A próxima crônica
Não tenho lembrança de quando a ouvi, ou li. Mas hoje, ao escutar o noticiário esportivo recebi a notícia com pesar seguido de um sentimento de saudade. Partiu Humberto de Campos. Esta foi a frase dita pelo apresentador. Talvez poucos o conheciam, ou ouviram falar. Como pessoa, usaria um termo do qual o mesmo se classificava: um abusado. Como cronista esportivo, demorará a surgir outro, na coluna escrita do matutino e no programa do rádio. Humberto foi na história do rádio paraibano um diferencial em toda sua carreira. Tive o privilégio de acompanhar seus comentários desde criança, quando após o almoço deitava na cama ao lado de Pedrinho, meu irmão, para ouvir os programas que marcaram época na radiofonia campinense. Eram eles: “Os Filmes do Dia”; e o mais ouvido, “Jogo Duro”. Sua voz soava grave através do rádio e as palavras eram pronunciadas com sílabas bem explicadas, os “R’s” e “S’s”, redobravam e a entonação era o que não faltava na voz deste locutor. Engraçado, o curto programa dos cinemas da cidade era só pra anunciar os filmes, mas Humberto dava um “caldo” diferente tecendo um rápido comentário quando a projeção não era boa.
Conheci pessoalmente “seu Humberto”, quando o mesmo parava seu fusca amarelo na esquina da antiga CELB, para tomar uma “gelada”; sorvete raspado de coco com maracujá, diga-se, da mais barata. Saíamos da Escola Normal, também com o mesmo intuito e por coincidência nos encontrávamos rodeando o carrinho de geladas de seu Cícero, ou Ciço, (como ele chamava). Sempre que podia, fosse no rádio ou lendo suas crônicas nos matutinos de Campina, o fazia, pois além de um bom comentário ou alguma história mirabolante (na falta de futebol), Seu Humberto também dava uma aula de português. Na aplicação da gramática era exigente até dizer basta. Mas por outro lado, brincava com nomes de companheiros seus, ou “assassinava” a escrita e a pronuncia, trazendo no ar da seriedade um pouco de comicidade, tipo: “Leonardo póbrema”, “o pessoá da grôbo”, “a ráida”, e outros que não lembro agora. Humberto foi uma de minhas fontes, a forma séria e ao mesmo tempo temperada com romantismo e irreverência me serviu de guia. De algumas crônicas suas que guardei, jamais esquecerei, “o meu filho doutor”. Escrita para seu filho que se formava na mesma turma com Rodrigo. Recortei e dei pra Lucinha, ler. Mesmo antes de terminar, ela passou o papel para alguém concluir, pois sua voz estava embargando e de seus olhos desciam lágrimas, tamanho era o sentimento de amor colocado naquelas linhas. Linhas escritas com o coração. Mais tarde, tomei o título emprestado e escrevi para Lita, desta feita, pela chegada da formatura de Giuseppe, nosso primeiro doutor.

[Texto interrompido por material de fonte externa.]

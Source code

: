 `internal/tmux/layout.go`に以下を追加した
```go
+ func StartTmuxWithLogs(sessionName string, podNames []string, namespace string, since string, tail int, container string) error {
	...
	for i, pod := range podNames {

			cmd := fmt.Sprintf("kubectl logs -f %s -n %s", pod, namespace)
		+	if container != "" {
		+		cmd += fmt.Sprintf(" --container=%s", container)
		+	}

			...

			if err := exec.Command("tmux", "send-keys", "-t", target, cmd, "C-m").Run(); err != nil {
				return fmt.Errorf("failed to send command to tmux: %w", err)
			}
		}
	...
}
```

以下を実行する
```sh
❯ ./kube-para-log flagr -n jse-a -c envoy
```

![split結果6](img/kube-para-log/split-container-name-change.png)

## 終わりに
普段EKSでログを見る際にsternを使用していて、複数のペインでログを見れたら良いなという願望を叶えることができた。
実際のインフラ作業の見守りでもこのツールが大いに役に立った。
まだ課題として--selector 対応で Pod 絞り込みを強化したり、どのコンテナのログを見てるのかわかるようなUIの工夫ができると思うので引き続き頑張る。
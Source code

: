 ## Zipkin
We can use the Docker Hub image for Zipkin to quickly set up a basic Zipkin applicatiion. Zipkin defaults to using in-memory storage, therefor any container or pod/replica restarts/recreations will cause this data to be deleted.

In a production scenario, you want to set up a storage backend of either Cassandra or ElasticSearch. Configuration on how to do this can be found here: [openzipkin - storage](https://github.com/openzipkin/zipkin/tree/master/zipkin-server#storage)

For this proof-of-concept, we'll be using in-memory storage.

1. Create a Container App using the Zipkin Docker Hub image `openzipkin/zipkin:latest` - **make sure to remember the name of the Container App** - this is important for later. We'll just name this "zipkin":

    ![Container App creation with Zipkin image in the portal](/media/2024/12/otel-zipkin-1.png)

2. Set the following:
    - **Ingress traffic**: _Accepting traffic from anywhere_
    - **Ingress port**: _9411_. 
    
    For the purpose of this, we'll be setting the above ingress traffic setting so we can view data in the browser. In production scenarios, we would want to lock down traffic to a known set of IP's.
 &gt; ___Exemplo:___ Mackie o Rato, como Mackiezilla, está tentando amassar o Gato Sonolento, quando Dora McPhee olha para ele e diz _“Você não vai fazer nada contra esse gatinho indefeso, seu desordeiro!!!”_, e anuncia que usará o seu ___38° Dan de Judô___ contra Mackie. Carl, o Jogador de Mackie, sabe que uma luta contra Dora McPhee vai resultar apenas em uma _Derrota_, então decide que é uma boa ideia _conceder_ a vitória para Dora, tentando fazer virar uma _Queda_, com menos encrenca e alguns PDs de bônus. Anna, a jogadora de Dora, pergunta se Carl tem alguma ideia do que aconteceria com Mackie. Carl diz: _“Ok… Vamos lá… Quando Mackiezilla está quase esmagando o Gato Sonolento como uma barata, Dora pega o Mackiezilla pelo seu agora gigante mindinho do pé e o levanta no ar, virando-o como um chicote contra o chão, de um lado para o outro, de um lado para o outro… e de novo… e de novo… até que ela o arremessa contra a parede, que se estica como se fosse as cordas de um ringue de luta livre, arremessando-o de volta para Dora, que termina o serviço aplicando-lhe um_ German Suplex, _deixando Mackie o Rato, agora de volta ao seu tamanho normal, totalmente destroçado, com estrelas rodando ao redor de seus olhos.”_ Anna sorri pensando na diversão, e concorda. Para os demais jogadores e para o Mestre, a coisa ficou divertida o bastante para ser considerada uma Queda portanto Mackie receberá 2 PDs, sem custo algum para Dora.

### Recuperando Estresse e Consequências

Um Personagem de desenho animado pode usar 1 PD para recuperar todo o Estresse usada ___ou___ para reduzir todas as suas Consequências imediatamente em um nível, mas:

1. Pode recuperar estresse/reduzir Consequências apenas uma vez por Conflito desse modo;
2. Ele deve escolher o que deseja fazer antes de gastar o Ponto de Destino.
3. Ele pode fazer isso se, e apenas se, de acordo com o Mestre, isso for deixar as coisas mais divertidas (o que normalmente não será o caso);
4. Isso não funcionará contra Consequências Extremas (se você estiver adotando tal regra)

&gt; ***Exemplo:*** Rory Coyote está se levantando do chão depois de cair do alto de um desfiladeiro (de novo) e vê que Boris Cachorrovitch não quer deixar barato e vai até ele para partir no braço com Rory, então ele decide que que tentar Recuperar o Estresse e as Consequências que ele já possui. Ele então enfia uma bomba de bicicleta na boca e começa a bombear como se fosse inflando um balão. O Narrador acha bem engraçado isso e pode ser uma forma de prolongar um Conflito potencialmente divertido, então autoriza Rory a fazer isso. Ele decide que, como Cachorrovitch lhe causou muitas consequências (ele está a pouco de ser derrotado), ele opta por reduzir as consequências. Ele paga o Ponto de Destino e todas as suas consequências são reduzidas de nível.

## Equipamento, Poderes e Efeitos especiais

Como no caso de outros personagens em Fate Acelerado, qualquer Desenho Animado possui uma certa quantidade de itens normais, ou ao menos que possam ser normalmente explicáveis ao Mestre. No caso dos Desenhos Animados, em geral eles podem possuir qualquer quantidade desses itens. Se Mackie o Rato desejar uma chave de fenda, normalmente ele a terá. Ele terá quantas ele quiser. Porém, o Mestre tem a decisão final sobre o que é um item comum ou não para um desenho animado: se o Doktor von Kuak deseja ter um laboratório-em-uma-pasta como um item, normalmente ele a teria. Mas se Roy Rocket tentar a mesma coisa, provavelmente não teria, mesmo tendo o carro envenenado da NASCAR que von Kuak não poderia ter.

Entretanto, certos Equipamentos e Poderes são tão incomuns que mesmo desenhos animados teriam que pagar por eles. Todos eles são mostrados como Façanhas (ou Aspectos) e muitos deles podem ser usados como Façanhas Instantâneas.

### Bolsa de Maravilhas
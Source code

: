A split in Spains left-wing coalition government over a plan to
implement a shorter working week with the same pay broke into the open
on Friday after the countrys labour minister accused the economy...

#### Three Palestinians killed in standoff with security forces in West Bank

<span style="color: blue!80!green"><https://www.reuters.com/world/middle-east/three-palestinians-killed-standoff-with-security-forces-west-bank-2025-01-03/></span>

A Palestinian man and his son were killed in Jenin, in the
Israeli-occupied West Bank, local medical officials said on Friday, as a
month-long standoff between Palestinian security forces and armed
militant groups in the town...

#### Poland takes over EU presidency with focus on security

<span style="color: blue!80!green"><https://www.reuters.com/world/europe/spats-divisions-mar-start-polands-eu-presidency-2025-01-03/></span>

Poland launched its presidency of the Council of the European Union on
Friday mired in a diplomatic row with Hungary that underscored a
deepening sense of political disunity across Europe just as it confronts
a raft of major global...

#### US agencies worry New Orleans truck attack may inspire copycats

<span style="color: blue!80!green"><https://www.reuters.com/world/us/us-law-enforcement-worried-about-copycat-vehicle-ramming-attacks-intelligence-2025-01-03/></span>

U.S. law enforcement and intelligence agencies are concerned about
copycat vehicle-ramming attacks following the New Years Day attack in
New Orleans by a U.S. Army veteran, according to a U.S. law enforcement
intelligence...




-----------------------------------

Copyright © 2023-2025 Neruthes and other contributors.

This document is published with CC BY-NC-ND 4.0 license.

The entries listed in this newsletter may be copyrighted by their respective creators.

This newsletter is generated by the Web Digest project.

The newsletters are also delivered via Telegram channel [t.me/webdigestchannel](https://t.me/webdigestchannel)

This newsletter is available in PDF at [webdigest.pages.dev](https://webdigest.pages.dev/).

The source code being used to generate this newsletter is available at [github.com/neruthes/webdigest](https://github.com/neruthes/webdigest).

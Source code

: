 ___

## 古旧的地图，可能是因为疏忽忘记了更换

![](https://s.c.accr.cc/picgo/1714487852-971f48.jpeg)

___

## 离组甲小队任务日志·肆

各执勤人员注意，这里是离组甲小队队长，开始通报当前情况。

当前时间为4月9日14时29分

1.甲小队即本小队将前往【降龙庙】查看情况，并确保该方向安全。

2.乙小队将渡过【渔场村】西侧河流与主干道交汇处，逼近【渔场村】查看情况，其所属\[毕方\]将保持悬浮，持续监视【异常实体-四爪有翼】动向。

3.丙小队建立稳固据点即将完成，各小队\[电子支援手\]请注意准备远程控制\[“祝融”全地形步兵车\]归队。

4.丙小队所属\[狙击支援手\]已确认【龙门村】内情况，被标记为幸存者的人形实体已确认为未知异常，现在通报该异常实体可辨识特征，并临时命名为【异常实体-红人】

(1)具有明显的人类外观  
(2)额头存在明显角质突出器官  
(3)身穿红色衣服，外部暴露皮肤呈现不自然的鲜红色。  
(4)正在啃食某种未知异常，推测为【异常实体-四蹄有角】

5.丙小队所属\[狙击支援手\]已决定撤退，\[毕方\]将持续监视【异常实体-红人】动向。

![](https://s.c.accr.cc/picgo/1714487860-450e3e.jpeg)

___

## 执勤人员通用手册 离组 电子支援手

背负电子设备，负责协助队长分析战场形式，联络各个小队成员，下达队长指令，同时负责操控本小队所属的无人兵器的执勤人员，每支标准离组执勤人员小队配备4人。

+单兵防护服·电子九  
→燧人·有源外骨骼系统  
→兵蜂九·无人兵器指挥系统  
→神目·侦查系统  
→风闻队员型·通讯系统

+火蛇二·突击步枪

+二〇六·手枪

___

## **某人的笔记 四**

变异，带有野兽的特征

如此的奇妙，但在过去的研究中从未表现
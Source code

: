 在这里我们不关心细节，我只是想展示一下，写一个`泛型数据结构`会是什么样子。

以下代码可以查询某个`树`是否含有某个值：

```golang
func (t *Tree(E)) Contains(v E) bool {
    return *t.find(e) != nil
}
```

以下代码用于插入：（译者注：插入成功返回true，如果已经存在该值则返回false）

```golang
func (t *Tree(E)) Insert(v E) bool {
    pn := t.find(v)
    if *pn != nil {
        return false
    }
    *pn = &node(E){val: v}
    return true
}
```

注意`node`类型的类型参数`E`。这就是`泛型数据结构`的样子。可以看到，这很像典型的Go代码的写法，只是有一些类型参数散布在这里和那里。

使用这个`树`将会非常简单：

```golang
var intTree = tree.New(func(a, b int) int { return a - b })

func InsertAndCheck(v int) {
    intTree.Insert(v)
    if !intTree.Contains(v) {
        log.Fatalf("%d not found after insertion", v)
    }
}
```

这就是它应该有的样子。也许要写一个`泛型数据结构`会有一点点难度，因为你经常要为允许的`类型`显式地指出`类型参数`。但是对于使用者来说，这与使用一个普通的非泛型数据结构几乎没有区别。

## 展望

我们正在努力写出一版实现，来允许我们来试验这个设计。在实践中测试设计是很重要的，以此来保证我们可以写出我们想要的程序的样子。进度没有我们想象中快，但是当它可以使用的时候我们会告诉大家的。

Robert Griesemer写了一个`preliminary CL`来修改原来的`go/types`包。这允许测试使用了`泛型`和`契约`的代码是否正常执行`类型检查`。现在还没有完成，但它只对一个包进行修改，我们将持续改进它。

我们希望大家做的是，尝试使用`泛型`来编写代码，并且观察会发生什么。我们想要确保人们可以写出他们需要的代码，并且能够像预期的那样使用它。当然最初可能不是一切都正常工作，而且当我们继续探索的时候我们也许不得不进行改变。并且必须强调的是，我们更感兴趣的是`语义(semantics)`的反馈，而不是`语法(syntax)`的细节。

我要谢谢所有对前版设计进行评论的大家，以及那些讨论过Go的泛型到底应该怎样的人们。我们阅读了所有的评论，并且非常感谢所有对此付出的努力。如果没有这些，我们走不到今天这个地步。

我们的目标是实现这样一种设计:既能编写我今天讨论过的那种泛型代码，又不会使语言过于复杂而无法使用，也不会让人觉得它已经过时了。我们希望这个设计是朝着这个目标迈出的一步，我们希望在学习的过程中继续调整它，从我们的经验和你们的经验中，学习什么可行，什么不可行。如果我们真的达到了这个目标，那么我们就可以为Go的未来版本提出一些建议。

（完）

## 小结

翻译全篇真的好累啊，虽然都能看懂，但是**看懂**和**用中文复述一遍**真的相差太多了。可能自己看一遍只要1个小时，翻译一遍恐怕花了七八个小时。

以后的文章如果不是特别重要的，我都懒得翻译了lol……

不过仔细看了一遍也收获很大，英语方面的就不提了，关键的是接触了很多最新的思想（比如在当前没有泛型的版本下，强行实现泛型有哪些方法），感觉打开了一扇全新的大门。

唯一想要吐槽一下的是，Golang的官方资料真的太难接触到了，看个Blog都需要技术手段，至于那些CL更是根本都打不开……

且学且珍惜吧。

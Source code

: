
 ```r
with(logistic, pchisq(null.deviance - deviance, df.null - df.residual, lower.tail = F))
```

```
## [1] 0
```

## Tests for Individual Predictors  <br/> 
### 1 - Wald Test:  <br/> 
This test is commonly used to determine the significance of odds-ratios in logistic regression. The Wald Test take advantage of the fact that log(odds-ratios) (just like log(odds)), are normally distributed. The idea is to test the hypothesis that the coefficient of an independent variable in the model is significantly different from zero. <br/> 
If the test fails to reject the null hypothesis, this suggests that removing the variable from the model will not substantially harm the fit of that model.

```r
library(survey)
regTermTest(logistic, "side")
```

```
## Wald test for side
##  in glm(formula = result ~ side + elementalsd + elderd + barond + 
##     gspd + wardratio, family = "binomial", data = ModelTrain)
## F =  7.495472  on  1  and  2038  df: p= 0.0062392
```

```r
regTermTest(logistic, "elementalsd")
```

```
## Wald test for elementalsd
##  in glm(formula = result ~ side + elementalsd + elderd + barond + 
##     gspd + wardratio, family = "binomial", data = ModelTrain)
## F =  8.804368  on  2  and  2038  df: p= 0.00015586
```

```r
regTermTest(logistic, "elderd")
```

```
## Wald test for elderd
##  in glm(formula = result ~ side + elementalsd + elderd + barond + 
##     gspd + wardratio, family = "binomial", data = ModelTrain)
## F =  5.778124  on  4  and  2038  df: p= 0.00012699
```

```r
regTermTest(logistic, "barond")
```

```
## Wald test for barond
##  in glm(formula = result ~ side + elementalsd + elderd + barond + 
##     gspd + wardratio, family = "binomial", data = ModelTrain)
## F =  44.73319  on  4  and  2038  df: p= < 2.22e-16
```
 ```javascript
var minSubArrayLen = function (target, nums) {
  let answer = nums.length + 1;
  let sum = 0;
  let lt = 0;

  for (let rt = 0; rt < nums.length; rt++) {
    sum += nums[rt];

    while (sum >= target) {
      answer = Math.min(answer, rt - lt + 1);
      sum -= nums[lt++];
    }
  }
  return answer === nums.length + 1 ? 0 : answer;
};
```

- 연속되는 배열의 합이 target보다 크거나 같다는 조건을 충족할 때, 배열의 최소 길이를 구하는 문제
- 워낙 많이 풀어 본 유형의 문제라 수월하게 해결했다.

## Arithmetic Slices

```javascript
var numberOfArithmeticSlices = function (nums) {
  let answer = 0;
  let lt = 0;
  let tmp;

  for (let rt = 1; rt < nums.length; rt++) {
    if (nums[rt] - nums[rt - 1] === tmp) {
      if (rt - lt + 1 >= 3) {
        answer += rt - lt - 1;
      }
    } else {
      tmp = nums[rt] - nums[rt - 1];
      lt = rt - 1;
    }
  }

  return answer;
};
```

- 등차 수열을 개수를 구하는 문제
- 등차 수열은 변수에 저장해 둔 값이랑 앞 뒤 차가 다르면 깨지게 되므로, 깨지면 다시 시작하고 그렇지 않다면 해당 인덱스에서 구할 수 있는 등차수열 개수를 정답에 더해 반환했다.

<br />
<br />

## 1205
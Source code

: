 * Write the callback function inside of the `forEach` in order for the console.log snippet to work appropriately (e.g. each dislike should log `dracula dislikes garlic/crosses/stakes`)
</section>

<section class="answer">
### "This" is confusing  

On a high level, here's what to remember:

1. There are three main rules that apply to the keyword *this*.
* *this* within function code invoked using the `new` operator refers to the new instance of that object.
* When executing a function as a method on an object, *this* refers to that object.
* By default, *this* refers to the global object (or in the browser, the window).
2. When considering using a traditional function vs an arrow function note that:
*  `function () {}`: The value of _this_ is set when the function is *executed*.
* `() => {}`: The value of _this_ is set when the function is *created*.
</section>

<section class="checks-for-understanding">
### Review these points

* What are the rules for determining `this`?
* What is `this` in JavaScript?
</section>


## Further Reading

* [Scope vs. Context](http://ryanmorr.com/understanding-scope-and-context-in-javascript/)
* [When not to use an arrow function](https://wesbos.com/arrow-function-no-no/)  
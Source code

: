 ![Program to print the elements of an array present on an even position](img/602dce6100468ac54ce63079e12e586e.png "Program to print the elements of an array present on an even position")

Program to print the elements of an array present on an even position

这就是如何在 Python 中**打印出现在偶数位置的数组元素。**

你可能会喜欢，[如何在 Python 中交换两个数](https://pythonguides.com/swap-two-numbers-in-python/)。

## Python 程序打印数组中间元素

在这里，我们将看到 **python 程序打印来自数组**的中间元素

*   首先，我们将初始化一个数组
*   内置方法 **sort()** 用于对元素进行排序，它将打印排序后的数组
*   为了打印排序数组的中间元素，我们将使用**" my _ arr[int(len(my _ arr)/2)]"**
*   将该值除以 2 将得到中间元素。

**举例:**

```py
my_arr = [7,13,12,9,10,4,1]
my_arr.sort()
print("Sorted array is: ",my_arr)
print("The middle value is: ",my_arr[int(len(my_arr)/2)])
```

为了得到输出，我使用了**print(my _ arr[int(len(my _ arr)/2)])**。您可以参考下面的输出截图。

O grande cronista esportivo teve poucos simpatizantes em sua trajetória, com especialidade os que estavam dentro das quatro linhas. Seus comentários sobre “os boleiros”, eram contundentes, fortes. Jogadores iniciando carreira e os que vinham de fora, quando não correspondiam, entravam bem em suas crônicas. Sobretudo, ganhou esta fama por ser realista, transmitir a verdade, dar cara e corpo ao que dizia através dos microfones da rádio.
Um fato para mim que mais marcou a trajetória deste locutor, ocorreu no ano de mil novecentos e oitenta. Após dez anos trabalhando na rádio Caturité, Humberto de Campos retornava para a Rádio Borborema. Coincidentemente a chamada que anunciava sua volta trazia como fundo musical, uma música de Gal Costa, que fazia sucesso na época. “E assim se passaram dez anos”. A música iniciava e depois de alguns segundos, aquele incomparável vozeirão entrava dizendo: “estou de volta depois de dez longos anos”.
A próxima crônica, quando ouvirei? Talvez, quando tentar sintonizar a rádio da imaginação e ouvir bem distante o fundo musical indicando mais uma edição dos “Filmes do Dia” e “Jogo Duro”. Saudades.